За несколько дней до папиного отъезда приехала в Москву Маруся Зайченко. Поселилась она в Георгиевском переулке на Спиридоньевке. Она встретила меня приветливо, но тут я впервые ощутил разницу между летней и зимней дружбой. Она была озабочена курсами, музыкой, московскими своими делами. В Москве она была своя, пришлась ко двору, и ей не в силах я был втолковать, чем я тут огорчаюсь и мучаюсь. Но она видела, что в Москве я нелеп, и все уговаривала опомниться, взять себя в руки, найти себе тут место. Она водила меня по московским переулкам, чтобы показать, в чем особая прелесть города. И в самом деле — я полюбил Гранатный переулок и до сих пор не могу забыть его. И в первый день моей самостоятельной жизни я отправился, огорченный учителем, туда, в Гранатный. Мечтать. Собаки лечатся травой, а я успокаивал угрызения совести своей хождением. Сначала я останавливался у старинного особняка с колоннами. Одни говорили, что он уцелел от московского пожара, другие — что это позднейшая подделка. Правы оказались первые, но в 13 году я не знал, кому верить, и это раздражало меня. Я выбрал для мечтаний особняк на другой стороне улицы. И сегодня я представлял себе в подробностях, как я в этом особняке живу, окруженный почетом и славой.
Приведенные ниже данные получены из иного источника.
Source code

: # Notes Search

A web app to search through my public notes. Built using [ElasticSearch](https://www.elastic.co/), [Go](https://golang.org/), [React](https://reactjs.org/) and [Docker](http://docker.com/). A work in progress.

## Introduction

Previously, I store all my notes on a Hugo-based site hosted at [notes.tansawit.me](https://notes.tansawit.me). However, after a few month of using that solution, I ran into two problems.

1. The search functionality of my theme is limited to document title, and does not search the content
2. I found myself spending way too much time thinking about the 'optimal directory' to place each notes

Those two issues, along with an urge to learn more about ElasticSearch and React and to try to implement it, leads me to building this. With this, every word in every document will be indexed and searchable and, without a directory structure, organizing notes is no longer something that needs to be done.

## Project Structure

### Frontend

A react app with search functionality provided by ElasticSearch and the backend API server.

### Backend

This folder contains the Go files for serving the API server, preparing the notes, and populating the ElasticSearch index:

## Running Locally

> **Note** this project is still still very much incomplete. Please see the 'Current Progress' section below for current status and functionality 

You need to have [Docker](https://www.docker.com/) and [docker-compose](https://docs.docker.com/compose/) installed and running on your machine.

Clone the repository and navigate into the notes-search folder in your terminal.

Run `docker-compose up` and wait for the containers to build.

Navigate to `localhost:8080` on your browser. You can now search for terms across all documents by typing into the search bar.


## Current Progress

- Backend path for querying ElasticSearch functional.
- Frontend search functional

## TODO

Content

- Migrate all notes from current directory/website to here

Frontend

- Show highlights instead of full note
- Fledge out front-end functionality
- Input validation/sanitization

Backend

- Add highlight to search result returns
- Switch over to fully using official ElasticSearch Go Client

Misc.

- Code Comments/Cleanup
Ранними осенними сумерками побрел я в университет Шанявского. Деревянные Тверские — Ямские. На одном из самых печальных деревянных бедных домов мемориальная доска сообщает, что жил здесь народный поэт Дрожжин. И вот я в аудитории, с тоской еще более острой, чем в училище, жду перерыва между лекциями. И ничего, ничего не слышу. С почтением и презрением гляжу я на сосредоточенные лица профессоров: «Дисциплины ваши не то что противоречат, а несоизмеримы всему моему миру». В перерыве я сижу на черном диване в нише за колоннами в холле второго этажа в тоске и одиночестве. И не иду на лекцию.
5 сентября
И возвращаюсь домой. И вижу, что у швейцара на столе уже лежит вечерняя почта, но конверта со знакомым, таинственным и прекрасным, острым почерком — не обнаруживаю. Я угадываю это сразу, едва взглянув на почту, и тоска уже открыто мертвой хваткой берет меня за горло. Таков был первый день моей вольной жизни в Москве. Не привыкший к систематическому труду, изнеженный мечтательностью, избалованный доброжелательными и терпеливыми друзьями, югом, маленьким городом, где половину прохожих я знал если не по имени, то в лицо, я оказался один — и при этом безоружным и оглушенным силой своей любви — в сердитой Москве. И понемногу я стал умнеть. Прежде всего я заметил, что я окружен людьми несчастными. Толкущиеся у пивных, у кино москвичи в картузах и сапогах томились и ругались, иногда и дрались, собирая вокруг молчаливую толпу. Вот женщина несет узел, который ее задавил. Она присела на выступе забора. Терпит. Счастливыми казались только молочно — розовые приказчики у Чичкина и Бландова да охотнорядские молодцы. И я стал думать — думать, вероятно, впервые в жизни. Однажды, сидя на черном диванчике в холле второго этажа и глядя на таинственные окна бахметьевской лаборатории, я вдруг понял, как легко человек понимает уже открытое, найденное, названное и как медленно открывает, идет вперед. И ужаснулся. Я думал невесть как ясно и ново, но думал. Только не на лекциях. Понимал я только историка Фортунатова да критика Айхенвальда. Первого любил, а второго ненавидел. Я тогда уже понял, что у писателя и критика разные виды сознания, нигде не сходящиеся, противоположные. Больше общего можно найти между математиком и писателем. Айхенвальд весьма рассудочно старался быть поэтичным. Когда он мягким и вкрадчивым голосом говорил: «Слог Гончарова напоминает ряд комнат, устланных коврами», — я испытывал отчаянье.